Stored data entries:
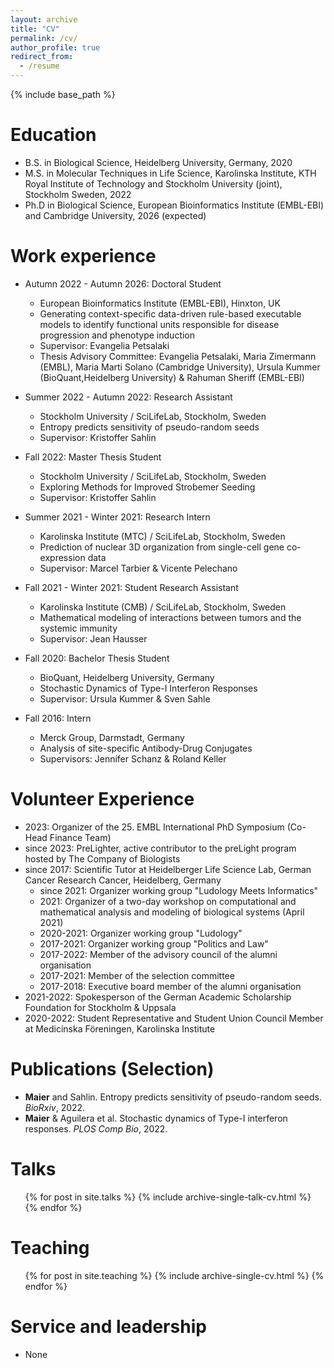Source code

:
 ```yaml
---
layout: archive
title: "CV"
permalink: /cv/
author_profile: true
redirect_from:
  - /resume
---
```


{% include base_path %}

Education
======
* B.S. in Biological Science, Heidelberg University, Germany, 2020
* M.S. in Molecular Techniques in Life Science, Karolinska Institute, KTH Royal Institute of Technology and Stockholm University (joint), Stockholm Sweden, 2022
* Ph.D in Biological Science, European Bioinformatics Institute (EMBL-EBI) and Cambridge University, 2026 (expected)

Work experience
======

* Autumn 2022 - Autumn 2026: Doctoral Student
  * European Bioinformatics Institute (EMBL-EBI), Hinxton, UK
  * Generating context-specific data-driven rule-based executable models to identify functional units responsible for disease progression and phenotype induction
  * Supervisor: Evangelia Petsalaki
  * Thesis Advisory Committee: Evangelia Petsalaki, Maria Zimermann (EMBL), Maria Marti Solano (Cambridge University), Ursula Kummer (BioQuant,Heidelberg University) & Rahuman Sheriff (EMBL-EBI)

* Summer 2022 - Autumn 2022: Research Assistant
  * Stockholm University / SciLifeLab, Stockholm, Sweden
  * Entropy predicts sensitivity of pseudo-random seeds
  * Supervisor: Kristoffer Sahlin

* Fall 2022: Master Thesis Student
  * Stockholm University / SciLifeLab, Stockholm, Sweden
  * Exploring Methods for Improved Strobemer Seeding
  * Supervisor: Kristoffer Sahlin

* Summer 2021 - Winter 2021: Research Intern
  * Karolinska Institute (MTC) / SciLifeLab, Stockholm, Sweden
  * Prediction of nuclear 3D organization from single-cell gene co-expression data
  * Supervisor: Marcel Tarbier & Vicente Pelechano

* Fall 2021 - Winter 2021: Student Research Assistant
  * Karolinska Institute (CMB) / SciLifeLab, Stockholm, Sweden
  * Mathematical modeling of interactions between tumors and the systemic immunity
  * Supervisor: Jean Hausser

* Fall 2020: Bachelor Thesis Student
  * BioQuant, Heidelberg University, Germany
  * Stochastic Dynamics of Type-I Interferon Responses
  * Supervisor: Ursula Kummer & Sven Sahle

* Fall 2016: Intern
  * Merck Group, Darmstadt, Germany
  * Analysis of site-specific Antibody-Drug Conjugates
  * Supervisors: Jennifer Schanz & Roland Keller
  
Volunteer Experience
======
* 2023: Organizer of the 25. EMBL International PhD Symposium (Co-Head Finance Team)
* since 2023: PreLighter, active contributor to the preLight program hosted by The Company of Biologists
* since 2017: Scientific Tutor at Heidelberger Life Science Lab, German Cancer Research Cancer, Heidelberg, Germany
  * since 2021: Organizer working group "Ludology Meets Informatics"
  * 2021: Organizer of a two-day workshop on computational and mathematical analysis and modeling of biological systems (April 2021)
  * 2020-2021: Organizer working group "Ludology"
  * 2017-2021: Organizer working group "Politics and Law"
  * 2017-2022: Member of the advisory council of the alumni organisation
  * 2017-2021: Member of the selection committee
  * 2017-2018: Executive board member of the alumni organisation
* 2021-2022: Spokesperson of the German Academic Scholarship Foundation for Stockholm & Uppsala
* 2020-2022: Student Representative and Student Union Council Member at Medicinska Föreningen, Karolinska Institute

Publications (Selection)
======
* <b>Maier</b> and Sahlin. Entropy predicts sensitivity of pseudo-random seeds. <em>BioRxiv</em>, 2022.
* <b>Maier</b> & Aguilera et al. Stochastic dynamics of Type-I interferon responses. <em>PLOS Comp Bio</em>, 2022.
  
Talks
======
  <ul>{% for post in site.talks %}
    {% include archive-single-talk-cv.html %}
  {% endfor %}</ul>
  
Teaching
======
  <ul>{% for post in site.teaching %}
    {% include archive-single-cv.html %}
  {% endfor %}</ul>
  
Service and leadership
======
* None
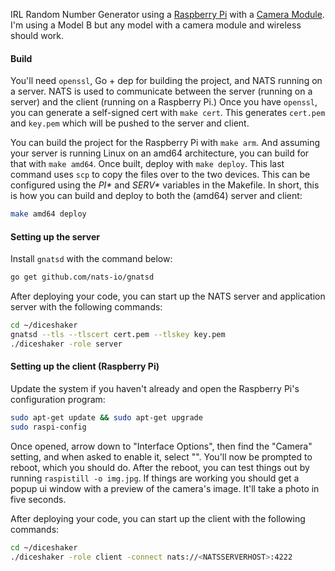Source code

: IRL Random Number Generator using a [Raspberry Pi](raspberry-pi) with a [Camera
Module](camera-module). I'm using a Model B but any model with a camera module
and wireless should work.

#### Build

You'll need `openssl`, Go + dep for building the project, and NATS running on a
server. NATS is used to communicate between the server (running on a server)
and the client (running on a Raspberry Pi.) Once you have `openssl`, you can
generate a self-signed cert with `make cert`. This generates `cert.pem` and
`key.pem` which will be pushed to the server and client.

You can build the project for the Raspberry Pi with `make arm`. And assuming
your server is running Linux on an amd64 architecture, you can build for that
with `make amd64`. Once built, deploy with `make deploy`. This last command
uses `scp` to copy the files over to the two devices. This can be configured
using the _PI*_ and _SERV*_ variables in the Makefile. In short, this is how
you can build and deploy to both the (amd64) server and client:

```bash
make amd64 deploy
```

#### Setting up the server

Install `gnatsd` with the command below:

```bash
go get github.com/nats-io/gnatsd
```

After deploying your code, you can start up the NATS server and application
server with the following commands:

```bash
cd ~/diceshaker
gnatsd --tls --tlscert cert.pem --tlskey key.pem
./diceshaker -role server
```

#### Setting up the client (Raspberry Pi)

Update the system if you haven't already and open the Raspberry Pi's
configuration program:

```bash
sudo apt-get update && sudo apt-get upgrade
sudo raspi-config
```

Once opened, arrow down to "Interface Options", then find the "Camera" setting,
and when asked to enable it, select "<Yes>". You'll now be prompted to reboot,
which you should do. After the reboot, you can test things out by running
`raspistill -o img.jpg`. If things are working you should get a popup ui window
with a preview of the camera's image. It'll take a photo in five seconds.

After deploying your code, you can start up the client with the following
commands:

```bash
cd ~/diceshaker
./diceshaker -role client -connect nats://<NATSSERVERHOST>:4222
```

[raspberry-pi]: https://www.raspberrypi.org/products/raspberry-pi-3-model-b/
[camera-module]: https://www.raspberrypi.org/products/camera-module-v2/

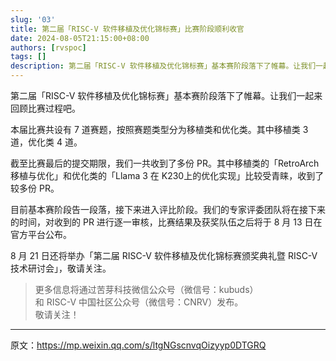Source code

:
 ```yaml
---
slug: '03'
title: 第二届「RISC-V 软件移植及优化锦标赛」比赛阶段顺利收官
date: 2024-08-05T21:15:00+08:00
authors: [rvspoc]
tags: []
description: 第二届「RISC-V 软件移植及优化锦标赛」基本赛阶段落下了帷幕。让我们一起来回顾比赛过程吧。本届比赛共设有 7 道赛题，按照赛题类型分为移植类和优化类。其中移植类 3 道，优化类 4 道。截至比赛最后的提交期限，我们一共收到了多份 PR。其中移植类的「RetroArch 移植与优化」和优化类的「Llama 3 在 K230上的优化实现」比较受青睐，收到了较多份 PR。
---
```


第二届「RISC-V 软件移植及优化锦标赛」基本赛阶段落下了帷幕。让我们一起来回顾比赛过程吧。

本届比赛共设有 7 道赛题，按照赛题类型分为移植类和优化类。其中移植类 3 道，优化类 4 道。

截至比赛最后的提交期限，我们一共收到了多份 PR。其中移植类的「RetroArch 移植与优化」和优化类的「Llama 3 在 K230上的优化实现」比较受青睐，收到了较多份 PR。

目前基本赛阶段告一段落，接下来进入评比阶段。我们的专家评委团队将在接下来的时间，对收到的 PR 进行逐一审核，比赛结果及获奖队伍之后将于 8 月 13 日在官方平台公布。

8 月 21 日还将举办「第二届 RISC-V 软件移植及优化锦标赛颁奖典礼暨 RISC-V 技术研讨会」，敬请关注。

> 更多信息将通过苦芽科技微信公众号（微信号：kubuds）<br/>和 RISC-V 中国社区公众号（微信号：CNRV）发布。<br/>
> 敬请关注！

---

原文：https://mp.weixin.qq.com/s/ltgNGscnvqOizyyp0DTGRQ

[TASK PROMPT]
The response is to contain exactly the lines from the beginning of the data through the line containing "(EMBL-EBI), Hinxton, UK", both ends included, and nothing else; omit the pictures.

[RESPONSE AREA]
Source code

:
 ```yaml
---
layout: archive
title: "CV"
permalink: /cv/
author_profile: true
redirect_from:
  - /resume
---
```


{% include base_path %}

Education
======
* B.S. in Biological Science, Heidelberg University, Germany, 2020
* M.S. in Molecular Techniques in Life Science, Karolinska Institute, KTH Royal Institute of Technology and Stockholm University (joint), Stockholm Sweden, 2022
* Ph.D in Biological Science, European Bioinformatics Institute (EMBL-EBI) and Cambridge University, 2026 (expected)

Work experience
======

* Autumn 2022 - Autumn 2026: Doctoral Student
  * European Bioinformatics Institute (EMBL-EBI), Hinxton, UK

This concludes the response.